Ma l'ex first lady di New York Hillary Clinton non si arrende, neppure all'aritmetica. Nella notte dell'investitura del suo avversario Barack Obama come candidato democratico alle prossime presidenziali, Clinton ha detto di non volere "prendere alcuna decisione, non questa notte". La platea del Baruch College di New York, dove ha tenuto il discorso conclusivo della stagione delle primarie, ha intonato il coro 'Denver, Denver, Denver'. E' la sede della convention democratica di fine agosto dove l'ex first lady potrebbe battersi per togliere a Obama la nomination.

Nel giorno delle ultime elezioni della stagione delle primarie, in Montana (vittoria di Obama) e Sud Dakota (vittoria di Clinton), Barack Obama ha di fatto conquistato il numero sufficiente di delegati per aggiudicarsi la nomination democratica e l'ex first lady democratica Hillary Clinton, ancora una volta, punta tutta la sua posta sul rosso: 'Sono pronta - dice - a fare la vice di Barack Obama'. Rifiuta di ammettere ufficialmente di avere perso le primarie, Clinton, persino nel giorno in cui il suo avversario, il giovane senatore afroamericano di Chicago, le ha matematicamente vinte.

La voce che Hillary Clinton stava pensando al 'dream team' gira da settimane e lunedì, secondo l'emittente americana Cnn, lo aveva ammesso apertamente parlando a colleghi di partito.

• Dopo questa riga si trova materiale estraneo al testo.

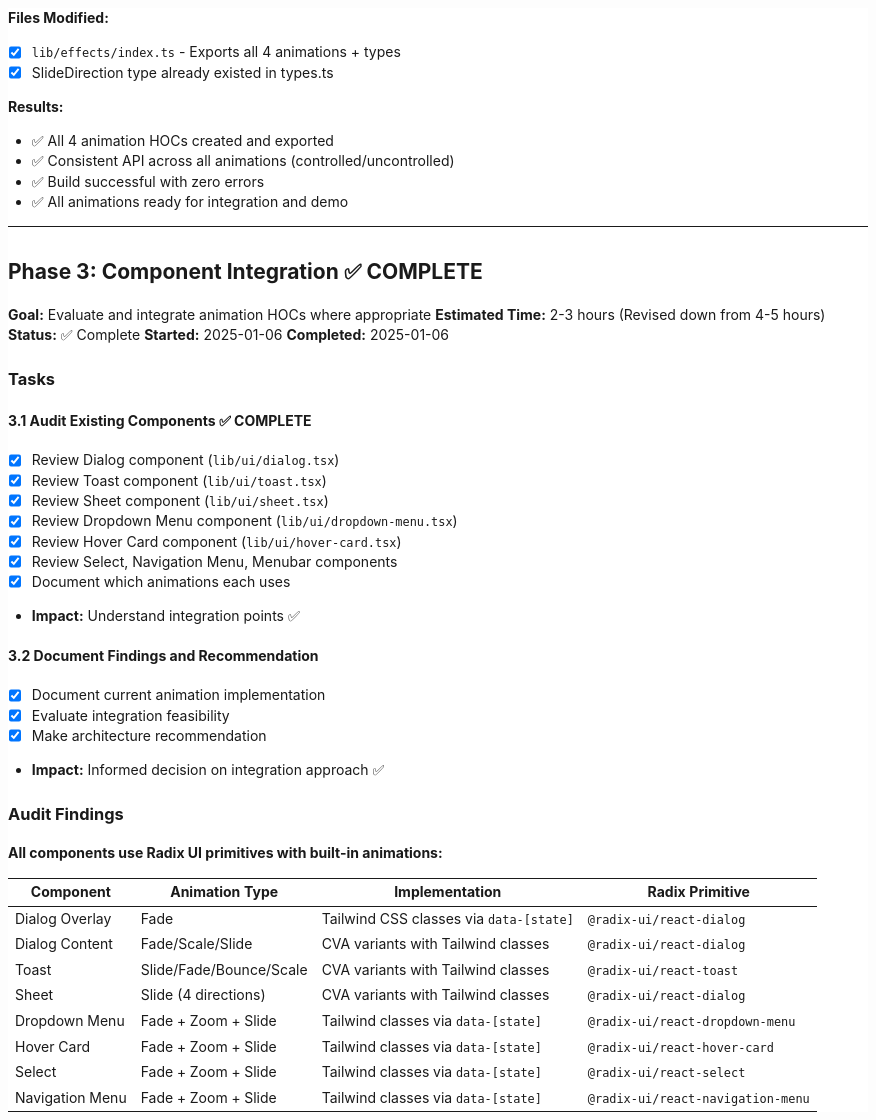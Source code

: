 **Files Modified:**

- [x] `lib/effects/index.ts` - Exports all 4 animations + types
- [x] SlideDirection type already existed in types.ts

**Results:**

- ✅ All 4 animation HOCs created and exported
- ✅ Consistent API across all animations (controlled/uncontrolled)
- ✅ Build successful with zero errors
- ✅ All animations ready for integration and demo

---

## Phase 3: Component Integration ✅ COMPLETE

**Goal:** Evaluate and integrate animation HOCs where appropriate
**Estimated Time:** 2-3 hours (Revised down from 4-5 hours)
**Status:** ✅ Complete
**Started:** 2025-01-06
**Completed:** 2025-01-06

### Tasks

#### 3.1 Audit Existing Components ✅ COMPLETE

- [x] Review Dialog component (`lib/ui/dialog.tsx`)
- [x] Review Toast component (`lib/ui/toast.tsx`)
- [x] Review Sheet component (`lib/ui/sheet.tsx`)
- [x] Review Dropdown Menu component (`lib/ui/dropdown-menu.tsx`)
- [x] Review Hover Card component (`lib/ui/hover-card.tsx`)
- [x] Review Select, Navigation Menu, Menubar components
- [x] Document which animations each uses
- **Impact:** Understand integration points ✅

#### 3.2 Document Findings and Recommendation

- [x] Document current animation implementation
- [x] Evaluate integration feasibility
- [x] Make architecture recommendation
- **Impact:** Informed decision on integration approach ✅

### Audit Findings

**All components use Radix UI primitives with built-in animations:**

| Component       | Animation Type          | Implementation                          | Radix Primitive                   |
| --------------- | ----------------------- | --------------------------------------- | --------------------------------- |
| Dialog Overlay  | Fade                    | Tailwind CSS classes via `data-[state]` | `@radix-ui/react-dialog`          |
| Dialog Content  | Fade/Scale/Slide        | CVA variants with Tailwind classes      | `@radix-ui/react-dialog`          |
| Toast           | Slide/Fade/Bounce/Scale | CVA variants with Tailwind classes      | `@radix-ui/react-toast`           |
| Sheet           | Slide (4 directions)    | CVA variants with Tailwind classes      | `@radix-ui/react-dialog`          |
| Dropdown Menu   | Fade + Zoom + Slide     | Tailwind classes via `data-[state]`     | `@radix-ui/react-dropdown-menu`   |
| Hover Card      | Fade + Zoom + Slide     | Tailwind classes via `data-[state]`     | `@radix-ui/react-hover-card`      |
| Select          | Fade + Zoom + Slide     | Tailwind classes via `data-[state]`     | `@radix-ui/react-select`          |
| Navigation Menu | Fade + Zoom + Slide     | Tailwind classes via `data-[state]`     | `@radix-ui/react-navigation-menu` |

Ieri, in una conference call con esponenti democratici di New York, lo ha ripetuto a chiare lettere. "Sono pronta". Pronta ad aiutare Obama con gli elettori che hanno dimostrato, primaria dopo primaria, di non volerlo votare: le tute blu, i democratici della regione degli Appalachi, i poveri, le donne bianche, gli ispanici. Se la soluzione per salvare Obama dalla sconfitta certa è quella di fare da navigatore, anziché da pilota, Clinton ci sta. Per il bene del partito.

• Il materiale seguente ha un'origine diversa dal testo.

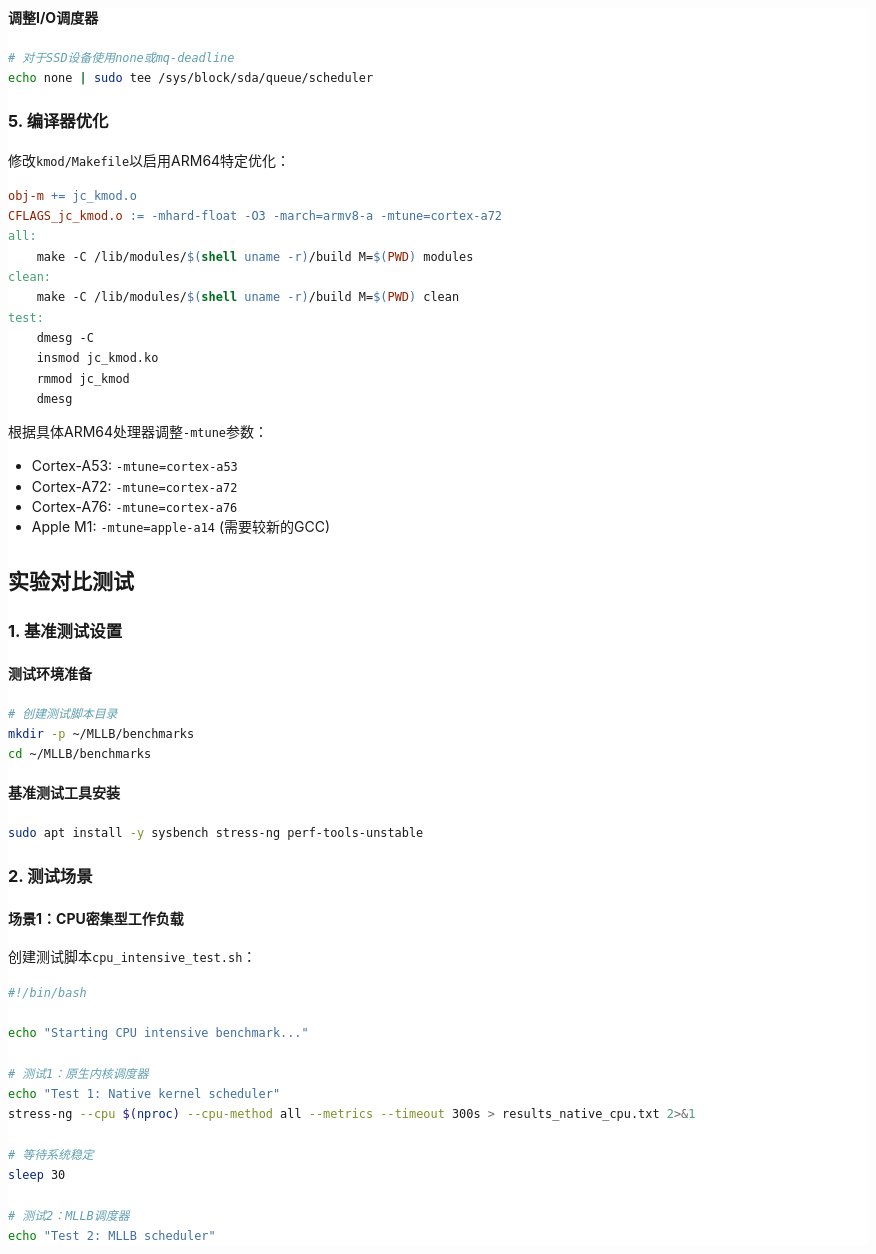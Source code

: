 #### 调整I/O调度器
```bash
# 对于SSD设备使用none或mq-deadline
echo none | sudo tee /sys/block/sda/queue/scheduler
```

### 5. 编译器优化

修改`kmod/Makefile`以启用ARM64特定优化：

```makefile
obj-m += jc_kmod.o
CFLAGS_jc_kmod.o := -mhard-float -O3 -march=armv8-a -mtune=cortex-a72
all:
	make -C /lib/modules/$(shell uname -r)/build M=$(PWD) modules
clean:
	make -C /lib/modules/$(shell uname -r)/build M=$(PWD) clean
test:
	dmesg -C
	insmod jc_kmod.ko
	rmmod jc_kmod
	dmesg
```

根据具体ARM64处理器调整`-mtune`参数：
- Cortex-A53: `-mtune=cortex-a53`
- Cortex-A72: `-mtune=cortex-a72`
- Cortex-A76: `-mtune=cortex-a76`
- Apple M1: `-mtune=apple-a14` (需要较新的GCC)

## 实验对比测试

### 1. 基准测试设置

#### 测试环境准备
```bash
# 创建测试脚本目录
mkdir -p ~/MLLB/benchmarks
cd ~/MLLB/benchmarks
```

#### 基准测试工具安装
```bash
sudo apt install -y sysbench stress-ng perf-tools-unstable
```

### 2. 测试场景

#### 场景1：CPU密集型工作负载

创建测试脚本`cpu_intensive_test.sh`：

```bash
#!/bin/bash

echo "Starting CPU intensive benchmark..."

# 测试1：原生内核调度器
echo "Test 1: Native kernel scheduler"
stress-ng --cpu $(nproc) --cpu-method all --metrics --timeout 300s > results_native_cpu.txt 2>&1

# 等待系统稳定
sleep 30

# 测试2：MLLB调度器
echo "Test 2: MLLB scheduler"
```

La palla ora è nel campo di Obama, che secondo gli addetti ai lavori, tutto vorrebbe nella sua squadra tranne l'ingombrante presenza di Clinton e del suo illustre marito Bill. Non un 'dream team', sarebbe, ma un incubo. Eppure Obama potrebbe essere costretto a prendere in considerazione l'alleanza con l'avversaria per non alienare una fetta cruciale dell'elettorato democratico.